_TASK DESCRIPTION:_ Below are the records; print them again exactly and omit the pictures.

★ ★ ★ ★ ★ ★ ★

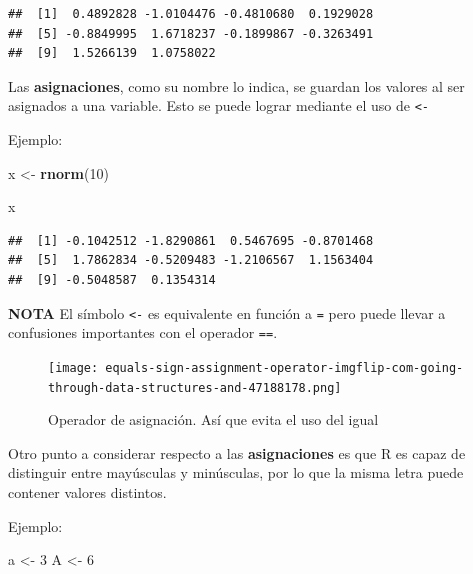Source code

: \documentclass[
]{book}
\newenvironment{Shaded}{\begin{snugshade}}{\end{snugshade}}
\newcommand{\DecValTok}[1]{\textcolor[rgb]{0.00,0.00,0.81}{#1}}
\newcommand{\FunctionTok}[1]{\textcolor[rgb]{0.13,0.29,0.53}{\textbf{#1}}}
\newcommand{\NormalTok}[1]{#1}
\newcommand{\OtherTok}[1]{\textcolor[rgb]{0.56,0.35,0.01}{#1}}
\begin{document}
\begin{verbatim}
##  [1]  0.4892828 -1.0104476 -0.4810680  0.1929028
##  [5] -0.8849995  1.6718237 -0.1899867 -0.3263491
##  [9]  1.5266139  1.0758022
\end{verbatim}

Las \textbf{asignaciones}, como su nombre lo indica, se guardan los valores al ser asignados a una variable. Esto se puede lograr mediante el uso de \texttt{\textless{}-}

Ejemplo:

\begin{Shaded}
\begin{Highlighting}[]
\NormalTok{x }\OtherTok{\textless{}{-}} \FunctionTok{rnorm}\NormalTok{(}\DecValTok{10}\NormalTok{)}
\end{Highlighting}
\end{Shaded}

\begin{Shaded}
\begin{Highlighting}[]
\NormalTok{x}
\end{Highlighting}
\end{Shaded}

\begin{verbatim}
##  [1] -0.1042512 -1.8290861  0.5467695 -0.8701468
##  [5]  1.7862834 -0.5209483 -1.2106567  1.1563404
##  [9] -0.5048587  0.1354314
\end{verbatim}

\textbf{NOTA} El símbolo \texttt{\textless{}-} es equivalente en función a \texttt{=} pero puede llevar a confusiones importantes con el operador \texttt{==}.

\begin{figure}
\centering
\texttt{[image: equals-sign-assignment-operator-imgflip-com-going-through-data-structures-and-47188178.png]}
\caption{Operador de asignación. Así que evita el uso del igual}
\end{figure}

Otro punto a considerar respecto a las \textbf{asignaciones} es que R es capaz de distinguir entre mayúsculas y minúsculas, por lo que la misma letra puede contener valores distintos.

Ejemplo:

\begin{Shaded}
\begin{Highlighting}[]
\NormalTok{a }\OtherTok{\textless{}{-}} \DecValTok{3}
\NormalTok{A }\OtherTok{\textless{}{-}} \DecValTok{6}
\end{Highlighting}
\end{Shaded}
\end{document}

★ ★ ★ ★ ★ ★ ★

_WRITTEN ANSWER:_
Source code

: \documentclass[
]{book}
\newenvironment{Shaded}{\begin{snugshade}}{\end{snugshade}}
\newcommand{\DecValTok}[1]{\textcolor[rgb]{0.00,0.00,0.81}{#1}}
\newcommand{\FunctionTok}[1]{\textcolor[rgb]{0.13,0.29,0.53}{\textbf{#1}}}
\newcommand{\NormalTok}[1]{#1}
\newcommand{\OtherTok}[1]{\textcolor[rgb]{0.56,0.35,0.01}{#1}}
\begin{document}
\begin{verbatim}
##  [1]  0.4892828 -1.0104476 -0.4810680  0.1929028
##  [5] -0.8849995  1.6718237 -0.1899867 -0.3263491
##  [9]  1.5266139  1.0758022
\end{verbatim}

Las \textbf{asignaciones}, como su nombre lo indica, se guardan los valores al ser asignados a una variable. Esto se puede lograr mediante el uso de \texttt{\textless{}-}

Ejemplo:

\begin{Shaded}
\begin{Highlighting}[]
\NormalTok{x }\OtherTok{\textless{}{-}} \FunctionTok{rnorm}\NormalTok{(}\DecValTok{10}\NormalTok{)}
\end{Highlighting}
\end{Shaded}

\begin{Shaded}
\begin{Highlighting}[]
\NormalTok{x}
\end{Highlighting}
\end{Shaded}

\begin{verbatim}
##  [1] -0.1042512 -1.8290861  0.5467695 -0.8701468
##  [5]  1.7862834 -0.5209483 -1.2106567  1.1563404
##  [9] -0.5048587  0.1354314
\end{verbatim}

\textbf{NOTA} El símbolo \texttt{\textless{}-} es equivalente en función a \texttt{=} pero puede llevar a confusiones importantes con el operador \texttt{==}.

\begin{figure}
\centering
\texttt{[image: equals-sign-assignment-operator-imgflip-com-going-through-data-structures-and-47188178.png]}
\caption{Operador de asignación. Así que evita el uso del igual}
\end{figure}

Otro punto a considerar respecto a las \textbf{asignaciones} es que R es capaz de distinguir entre mayúsculas y minúsculas, por lo que la misma letra puede contener valores distintos.

Ejemplo:

\begin{Shaded}
\begin{Highlighting}[]
\NormalTok{a }\OtherTok{\textless{}{-}} \DecValTok{3}
\NormalTok{A }\OtherTok{\textless{}{-}} \DecValTok{6}
\end{Highlighting}
\end{Shaded}
\end{document}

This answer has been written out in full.